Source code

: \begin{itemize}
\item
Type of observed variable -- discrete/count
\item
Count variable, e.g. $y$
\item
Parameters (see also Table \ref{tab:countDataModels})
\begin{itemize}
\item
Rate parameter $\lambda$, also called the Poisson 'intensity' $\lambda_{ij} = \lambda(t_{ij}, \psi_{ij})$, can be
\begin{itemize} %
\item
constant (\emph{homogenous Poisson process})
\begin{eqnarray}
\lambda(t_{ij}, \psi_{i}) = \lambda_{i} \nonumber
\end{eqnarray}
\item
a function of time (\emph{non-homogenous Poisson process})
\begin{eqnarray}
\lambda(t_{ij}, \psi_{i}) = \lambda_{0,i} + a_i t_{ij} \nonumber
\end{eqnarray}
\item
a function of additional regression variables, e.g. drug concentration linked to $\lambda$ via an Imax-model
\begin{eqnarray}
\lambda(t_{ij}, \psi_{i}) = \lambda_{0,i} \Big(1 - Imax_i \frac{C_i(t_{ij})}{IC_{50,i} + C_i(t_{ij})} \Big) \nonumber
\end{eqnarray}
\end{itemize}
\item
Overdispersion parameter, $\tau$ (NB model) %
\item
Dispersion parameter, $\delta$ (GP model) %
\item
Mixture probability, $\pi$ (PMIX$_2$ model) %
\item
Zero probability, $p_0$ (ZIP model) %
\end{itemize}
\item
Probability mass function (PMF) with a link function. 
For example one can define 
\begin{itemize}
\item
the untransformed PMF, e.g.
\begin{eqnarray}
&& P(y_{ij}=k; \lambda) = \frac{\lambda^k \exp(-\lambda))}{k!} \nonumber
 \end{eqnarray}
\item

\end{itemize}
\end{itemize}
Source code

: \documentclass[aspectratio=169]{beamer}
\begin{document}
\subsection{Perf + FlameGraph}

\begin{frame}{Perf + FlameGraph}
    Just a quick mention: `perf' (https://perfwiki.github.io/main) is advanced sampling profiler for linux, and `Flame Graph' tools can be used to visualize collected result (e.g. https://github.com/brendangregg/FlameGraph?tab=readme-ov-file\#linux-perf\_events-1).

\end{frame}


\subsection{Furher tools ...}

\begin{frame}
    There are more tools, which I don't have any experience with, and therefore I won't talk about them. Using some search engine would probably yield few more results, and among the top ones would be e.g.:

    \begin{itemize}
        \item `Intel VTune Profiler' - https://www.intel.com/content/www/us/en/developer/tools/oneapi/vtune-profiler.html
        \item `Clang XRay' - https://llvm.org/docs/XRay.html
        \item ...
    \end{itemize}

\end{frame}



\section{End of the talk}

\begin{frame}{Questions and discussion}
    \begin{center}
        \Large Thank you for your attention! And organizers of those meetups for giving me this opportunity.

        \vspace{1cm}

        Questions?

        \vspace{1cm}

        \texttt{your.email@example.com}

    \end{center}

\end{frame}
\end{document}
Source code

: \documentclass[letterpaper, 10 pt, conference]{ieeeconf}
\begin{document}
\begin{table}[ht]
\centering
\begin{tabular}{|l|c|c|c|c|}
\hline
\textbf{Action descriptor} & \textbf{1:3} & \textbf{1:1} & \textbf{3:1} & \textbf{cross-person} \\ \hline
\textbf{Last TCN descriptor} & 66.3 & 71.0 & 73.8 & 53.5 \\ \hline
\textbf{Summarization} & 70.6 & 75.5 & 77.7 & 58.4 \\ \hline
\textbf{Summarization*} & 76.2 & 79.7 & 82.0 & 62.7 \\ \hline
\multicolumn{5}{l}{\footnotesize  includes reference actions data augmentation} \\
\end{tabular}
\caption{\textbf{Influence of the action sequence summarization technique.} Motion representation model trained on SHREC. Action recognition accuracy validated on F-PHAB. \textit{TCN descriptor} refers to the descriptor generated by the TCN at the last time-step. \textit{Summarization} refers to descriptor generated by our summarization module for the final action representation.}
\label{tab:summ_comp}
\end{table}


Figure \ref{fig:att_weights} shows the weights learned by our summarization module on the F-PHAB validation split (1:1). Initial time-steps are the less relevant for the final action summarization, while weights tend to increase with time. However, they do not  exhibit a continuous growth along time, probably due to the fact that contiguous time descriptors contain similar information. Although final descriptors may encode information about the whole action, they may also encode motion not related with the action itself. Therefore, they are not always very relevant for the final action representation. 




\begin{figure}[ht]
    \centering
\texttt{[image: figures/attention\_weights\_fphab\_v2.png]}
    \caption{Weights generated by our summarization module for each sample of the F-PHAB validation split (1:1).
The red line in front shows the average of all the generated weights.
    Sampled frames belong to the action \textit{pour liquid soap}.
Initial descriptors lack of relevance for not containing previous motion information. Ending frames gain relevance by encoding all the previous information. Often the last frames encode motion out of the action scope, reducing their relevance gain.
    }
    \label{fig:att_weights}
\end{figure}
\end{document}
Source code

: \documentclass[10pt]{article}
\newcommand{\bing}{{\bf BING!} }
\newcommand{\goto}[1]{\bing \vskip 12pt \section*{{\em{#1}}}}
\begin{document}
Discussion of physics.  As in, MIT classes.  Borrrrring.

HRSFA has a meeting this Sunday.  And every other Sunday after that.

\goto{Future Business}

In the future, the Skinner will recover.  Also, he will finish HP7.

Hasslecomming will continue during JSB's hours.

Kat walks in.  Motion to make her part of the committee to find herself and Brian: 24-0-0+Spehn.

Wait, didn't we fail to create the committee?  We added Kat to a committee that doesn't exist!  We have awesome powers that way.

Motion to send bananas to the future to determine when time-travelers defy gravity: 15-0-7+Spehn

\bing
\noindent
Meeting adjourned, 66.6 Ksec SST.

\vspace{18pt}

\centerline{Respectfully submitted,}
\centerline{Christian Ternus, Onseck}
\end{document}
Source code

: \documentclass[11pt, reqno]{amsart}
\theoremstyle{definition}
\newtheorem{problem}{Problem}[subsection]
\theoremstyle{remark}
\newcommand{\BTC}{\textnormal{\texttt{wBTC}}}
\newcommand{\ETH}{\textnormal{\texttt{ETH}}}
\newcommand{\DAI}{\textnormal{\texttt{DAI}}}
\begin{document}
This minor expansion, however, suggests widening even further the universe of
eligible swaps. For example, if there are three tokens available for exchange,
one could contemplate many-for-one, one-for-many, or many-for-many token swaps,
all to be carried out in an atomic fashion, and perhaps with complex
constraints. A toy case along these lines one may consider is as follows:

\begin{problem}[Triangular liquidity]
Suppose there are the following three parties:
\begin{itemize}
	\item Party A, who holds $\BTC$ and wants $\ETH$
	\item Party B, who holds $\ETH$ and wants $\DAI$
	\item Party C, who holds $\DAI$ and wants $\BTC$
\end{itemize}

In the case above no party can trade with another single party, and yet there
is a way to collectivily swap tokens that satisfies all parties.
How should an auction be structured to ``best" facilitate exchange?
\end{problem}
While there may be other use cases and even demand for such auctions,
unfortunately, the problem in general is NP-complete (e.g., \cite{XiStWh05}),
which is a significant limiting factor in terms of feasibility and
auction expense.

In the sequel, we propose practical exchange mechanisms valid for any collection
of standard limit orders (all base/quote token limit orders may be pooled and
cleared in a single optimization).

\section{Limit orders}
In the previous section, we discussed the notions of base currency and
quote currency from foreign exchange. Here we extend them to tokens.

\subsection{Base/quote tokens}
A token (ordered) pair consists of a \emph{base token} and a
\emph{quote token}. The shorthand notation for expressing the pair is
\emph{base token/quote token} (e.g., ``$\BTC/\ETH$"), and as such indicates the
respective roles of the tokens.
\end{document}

○ ○ ○

Task brief: Copy every line above in which the string "frames" shows up.

Solution to this problem:
    Sampled frames belong to the action \textit{pour liquid soap}.
Initial descriptors lack of relevance for not containing previous motion information. Ending frames gain relevance by encoding all the previous information. Often the last frames encode motion out of the action scope, reducing their relevance gain.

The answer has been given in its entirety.